En el colegio había un perro mastín que cuidaba el pabellón de los niños. Se llamaba Tomi. Cada vez que alguien se acercaba a la puerta de entrada Tomi enseñaba los dientes, gruñía y ladraba, y cuando pasaban cerca de él, daba saltos con tal ímpetu que parecía que acabaría rompiendo la cadena que lo mantenía sujeto a una argolla clavada en el muro. Lo tenían atado porque solía subirse a la tapia del colegio y saltaba al otro lado para pelearse con los perros grandes de los pastores. Ya los había vencido a todos y había dejado alguno en mal estado.

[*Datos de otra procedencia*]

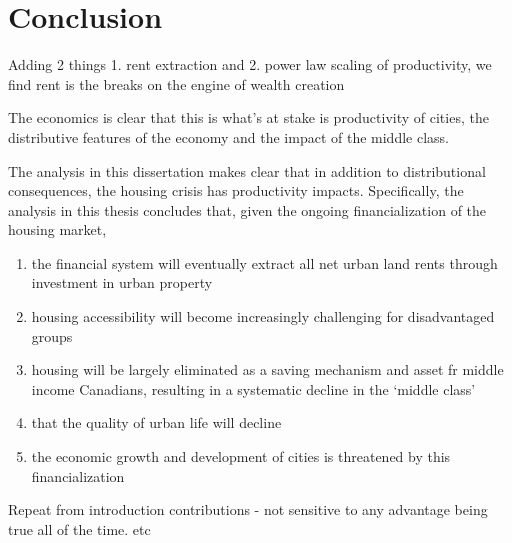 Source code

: 
\chapter{Conclusion}

Adding 2 things 1. rent extraction and 2. power law scaling of productivity, we find rent is the breaks on the engine of wealth creation

The economics is clear that this is what's at stake is productivity of cities, the distributive features of the economy and the impact of the middle class.

The analysis in this dissertation makes clear that in addition to distributional consequences, the housing crisis has productivity impacts. Specifically, the analysis in this thesis concludes that, given the ongoing financialization of the housing market,

\begin{enumerate}
\item the financial system will eventually extract all net urban land rents through investment in urban property
\item housing accessibility will become increasingly challenging for disadvantaged groups
\item housing will be largely eliminated as a saving mechanism and asset fr middle income Canadians,  resulting in a systematic decline in the `middle class'
\item that the quality of urban life will decline
\item the economic growth and development of cities is threatened by this financialization
\end{enumerate}




Repeat from introduction contributions
- not sensitive to any advantage being true all of the time. etc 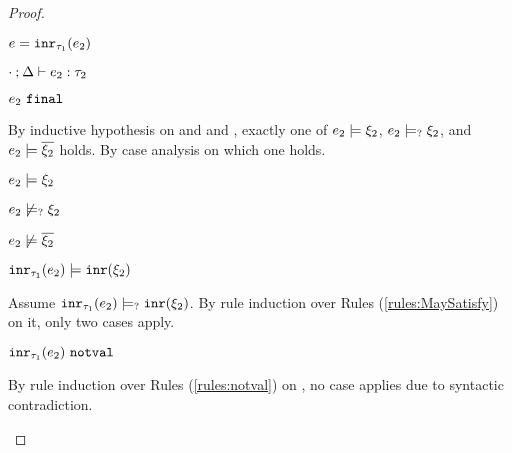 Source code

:\begin{proof}
\begin{byCases}
\begin{byCases}
    \item[\text{(\ref{rule:TInr})}]
        \begin{pfsteps*}
        \item $e=\mathtt{inr}_{\tau_1}({e_2})$ 
        \item $\cdot \mathbin{;} \Delta \vdash e_2 : \tau_2$  
        \item $e_2 ~\mathtt{final}$  
        \end{pfsteps*}
        By inductive hypothesis on  and  and , exactly one of $e_2 \models \xi_2$, $e_2 \models_{?} \xi_2$, and $e_2 \models \overline{\xi_2}$ holds. By case analysis on which one holds.
        \begin{byCases}
        \item[\csatisfy{e_2}{\xi_2}]
            \begin{pfsteps*}
            \item $e_2 \models \xi_2$  
            \item $e_2 \not\models_{?} \xi_2$  
            \item $e_2 \not\models \overline{\xi_2}$  
            \item $\mathtt{inr}_{\tau_1}({e_2}) \models \mathtt{inr}(\xi_2)$ 
            \end{pfsteps*}
            Assume $\mathtt{inr}_{\tau_1}({e_2}) \models_{?} \mathtt{inr}(\xi_2)$. By rule induction over Rules (\ref{rules:MaySatisfy}) on it, only two cases apply.
            \begin{byCases}
            \item[\text{(\ref{rule:CMSNotVal})}]
                \begin{pfsteps*}
                \item $\mathtt{inr}_{\tau_1}({e_2}) ~\mathtt{notval}$  
                \end{pfsteps*}
                By rule induction over Rules (\ref{rules:notval}) on , no case applies due to syntactic contradiction.
            \item[\text{(\ref{rule:CMSInr})}]
                \begin{pfsteps*}

\end{pfsteps*}
\end{byCases}
\end{byCases}
\end{byCases}
\end{byCases}
\end{proof}
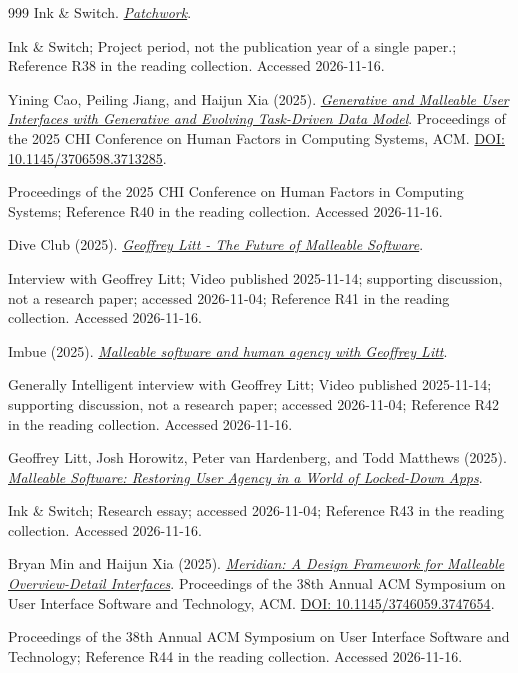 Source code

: \documentclass[11pt,letterpaper]{article}
\begin{document}
\begin{thebibliography}{999}
Ink \& Switch.
\href{https://www.inkandswitch.com/project/patchwork/}{\emph{Patchwork}}.
\par {\small Ink \& Switch; Project period, not the publication year of a single paper.; Reference R38 in the reading collection.}
{\small Accessed 2026-11-16.}

Yining Cao, Peiling Jiang, and Haijun Xia (2025).
\href{https://arxiv.org/abs/2503.04084}{\emph{Generative and Malleable User Interfaces with Generative and Evolving Task-Driven Data Model}}.
Proceedings of the 2025 CHI Conference on Human Factors in Computing Systems, ACM.
\href{https://doi.org/10.1145/3706598.3713285}{DOI: 10.1145/3706598.3713285}.
\par {\small Proceedings of the 2025 CHI Conference on Human Factors in Computing Systems; Reference R40 in the reading collection.}
{\small Accessed 2026-11-16.}

Dive Club (2025).
\href{https://www.youtube.com/watch?v=zJf0UeCwQqE}{\emph{Geoffrey Litt - The Future of Malleable Software}}.
\par {\small Interview with Geoffrey Litt; Video published 2025-11-14; supporting discussion, not a research paper; accessed 2026-11-04; Reference R41 in the reading collection.}
{\small Accessed 2026-11-16.}

Imbue (2025).
\href{https://www.youtube.com/watch?v=JBFafFHiDwk}{\emph{Malleable software and human agency with Geoffrey Litt}}.
\par {\small Generally Intelligent interview with Geoffrey Litt; Video published 2025-11-14; supporting discussion, not a research paper; accessed 2026-11-04; Reference R42 in the reading collection.}
{\small Accessed 2026-11-16.}

Geoffrey Litt, Josh Horowitz, Peter van Hardenberg, and Todd Matthews (2025).
\href{https://www.inkandswitch.com/essay/malleable-software/}{\emph{Malleable Software: Restoring User Agency in a World of Locked-Down Apps}}.
\par {\small Ink \& Switch; Research essay; accessed 2026-11-04; Reference R43 in the reading collection.}
{\small Accessed 2026-11-16.}

Bryan Min and Haijun Xia (2025).
\href{https://hci.ucsd.edu/papers/meridian.pdf}{\emph{Meridian: A Design Framework for Malleable Overview-Detail Interfaces}}.
Proceedings of the 38th Annual ACM Symposium on User Interface Software and Technology, ACM.
\href{https://doi.org/10.1145/3746059.3747654}{DOI: 10.1145/3746059.3747654}.
\par {\small Proceedings of the 38th Annual ACM Symposium on User Interface Software and Technology; Reference R44 in the reading collection.}
{\small Accessed 2026-11-16.}


\end{thebibliography}
\end{document}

Y el visitante que llegaba al pabellón, fuese quien fuese cura o monja, niño o niña, auxiliares o empleados, entraba arrastrando su espalda contra la pared contraria, encogido y lleno de miedo, hasta pasar al otro lado. Joaquín y el señor Gaspar, el encargado de mantenimiento, eran los únicos seres humanos que se atrevían a acariciarlo. El chico se acercaba sin temor y lo acariciaba y jugaba con él. A veces le hacía rabiar, tirándole de las orejas y el rabo. ¡Y el perro no le hacía nada!

Poco a poco Joaquín fue presentándonos a todos a Tomi. Nos cogía de la mano y se acercaba al perro diciéndole que le traía otro amigo. El animal nos olfateaba primero y luego se dejaba acariciar. Los domingos que hacía bueno, las monjas nos llevaban de paseo al campo y nos adentrábamos por una zona donde había toros bravos, rebaños de ovejas, perdices y conejos; pero también animales salvajes: zorras, lobos, jabalíes y serpientes. Joaquín se llevaba a Tomi con nosotros y él nos cuidaba.

Joaquín Cáceres Macías, a sus doce años, era el “alcalde” del pueblo, el niño más querido y admirado dentro y fuera del colegio. Pero tropezó con sor María del Rocío, que sentía celos de las atenciones que recibía el niño por parte de la dirección del colegio, del Alcalde y del pueblo entero.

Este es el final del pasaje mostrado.